**WHAT IS NEEDED**:
Starting at the first line and ending at the one with "Simply stated, Thrift", give the lines of the listing again exactly, and nothing else; skip the pictures.

**PROVIDED ENTRIES**:
—————

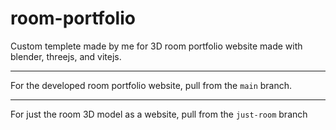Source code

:# room-portfolio
Custom templete made by me for 3D room portfolio website made with blender, threejs, and vitejs. 

---
For the developed room portfolio website, pull from the `main` branch. 

---
For just the room 3D model as a website, pull from the `just-room` branch

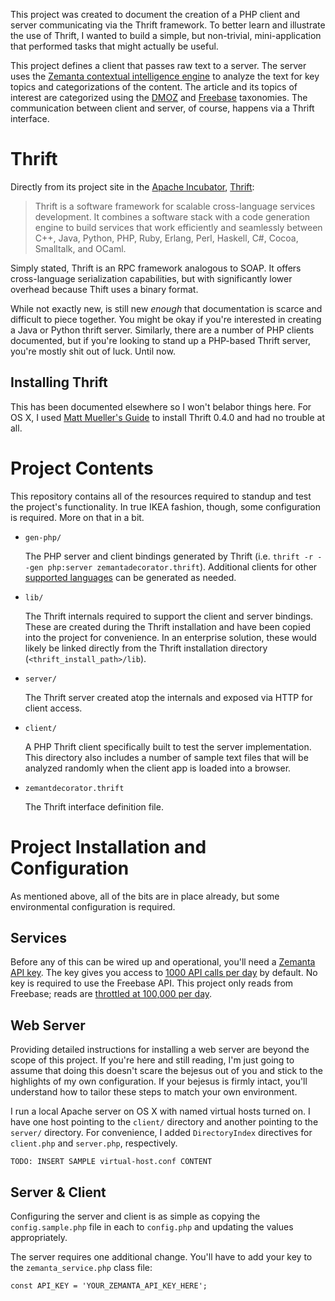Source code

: This project was created to document the creation of a PHP client and server communicating via the Thrift framework. To better learn and illustrate the use of Thrift, I wanted to build a simple, but non-trivial, mini-application that performed tasks that might actually be useful.

This project defines a client that passes raw text to a server. The server uses the [Zemanta contextual intelligence engine](http://zemanta.com) to analyze the text for key topics and categorizations of the content. The article and its topics of interest are categorized using the [DMOZ](http://dmoz.org) and [Freebase](http://freebase.com) taxonomies. The communication between client and server, of course, happens via a Thrift interface.

# Thrift

Directly from its project site in the [Apache Incubator](http://incubator.apache.org), [Thrift](http://incubator.apache.org/thrift/):

> Thrift is a software framework for scalable cross-language services development. It combines a software stack with a code generation engine to build services that work efficiently and seamlessly between C++, Java, Python, PHP, Ruby, Erlang, Perl, Haskell, C#, Cocoa, Smalltalk, and OCaml.

Simply stated, Thrift is an RPC framework analogous to SOAP. It offers cross-language serialization capabilities, but with significantly lower overhead because Thift uses a binary format.

While not exactly new, is still new _enough_ that documentation is scarce and difficult to piece together. You might be okay if you're interested in creating a Java or Python thrift server. Similarly, there are a number of PHP clients documented, but if you're looking to stand up a PHP-based Thrift server, you're mostly shit out of luck. Until now.

## Installing Thrift

This has been documented elsewhere so I won't belabor things here. For OS X, I used [Matt Mueller's Guide](http://mattmueller.me/blog/installing-thrift-on-snow-leopard) to install Thrift 0.4.0 and had no trouble at all.

# Project Contents

This repository contains all of the resources required to standup and test the project's functionality. In true IKEA fashion, though, some configuration is required. More on that in a bit.

* `gen-php/`

    The PHP server and client bindings generated by Thrift (i.e. `thrift -r --gen php:server zemantadecorator.thrift`). Additional clients for other [supported languages](http://wiki.apache.org/thrift/LanguageSupport) can be generated as needed.

* `lib/`

    The Thrift internals required to support the client and server bindings. These are created during the Thrift installation and have been copied into the project for convenience. In an enterprise solution, these would likely be linked directly from the Thrift installation directory (`<thrift_install_path>/lib`).

* `server/`

    The Thrift server created atop the internals and exposed via HTTP for client access.

* `client/`

    A PHP Thrift client specifically built to test the server implementation. This directory also includes a number of sample text files that will be analyzed randomly when the client app is loaded into a browser.

* `zemantdecorator.thrift`

    The Thrift interface definition file.

# Project Installation and Configuration

As mentioned above, all of the bits are in place already, but some environmental configuration is required. 

## Services

Before any of this can be wired up and operational, you'll need a [Zemanta API key](http://developer.zemanta.com/member/register). The key gives you access to [1000 API calls per day](http://developer.zemanta.com/docs) by default. No key is required to use the Freebase API. This project only reads from Freebase; reads are [throttled at 100,000 per day](http://wiki.freebase.com/wiki/API#Limits_.28Quota.29).

## Web Server

Providing detailed instructions for installing a web server are beyond the scope of this project. If you're here and still reading, I'm just going to assume that doing this doesn't scare the bejesus out of you and stick to the highlights of my own configuration. If your bejesus is firmly intact, you'll understand how to tailor these steps to match your own environment.

I run a local Apache server on OS X with named virtual hosts turned on. I have one host pointing to the `client/` directory and another pointing to the `server/` directory. For convenience, I added `DirectoryIndex` directives for `client.php` and `server.php`, respectively.

    TODO: INSERT SAMPLE virtual-host.conf CONTENT

## Server & Client

Configuring the server and client is as simple as copying the `config.sample.php` file in each to `config.php` and updating the values appropriately.

The server requires one additional change. You'll have to add your key to the `zemanta_service.php` class file:

    const API_KEY = 'YOUR_ZEMANTA_API_KEY_HERE';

—————

**YOUR RESPONSE**:
Source code

:# room-portfolio
Custom templete made by me for 3D room portfolio website made with blender, threejs, and vitejs. 

---
For the developed room portfolio website, pull from the `main` branch. 

---
For just the room 3D model as a website, pull from the `just-room` branch

Source code

: This project was created to document the creation of a PHP client and server communicating via the Thrift framework. To better learn and illustrate the use of Thrift, I wanted to build a simple, but non-trivial, mini-application that performed tasks that might actually be useful.

This project defines a client that passes raw text to a server. The server uses the [Zemanta contextual intelligence engine](http://zemanta.com) to analyze the text for key topics and categorizations of the content. The article and its topics of interest are categorized using the [DMOZ](http://dmoz.org) and [Freebase](http://freebase.com) taxonomies. The communication between client and server, of course, happens via a Thrift interface.

# Thrift

Directly from its project site in the [Apache Incubator](http://incubator.apache.org), [Thrift](http://incubator.apache.org/thrift/):

> Thrift is a software framework for scalable cross-language services development. It combines a software stack with a code generation engine to build services that work efficiently and seamlessly between C++, Java, Python, PHP, Ruby, Erlang, Perl, Haskell, C#, Cocoa, Smalltalk, and OCaml.

Simply stated, Thrift is an RPC framework analogous to SOAP. It offers cross-language serialization capabilities, but with significantly lower overhead because Thift uses a binary format.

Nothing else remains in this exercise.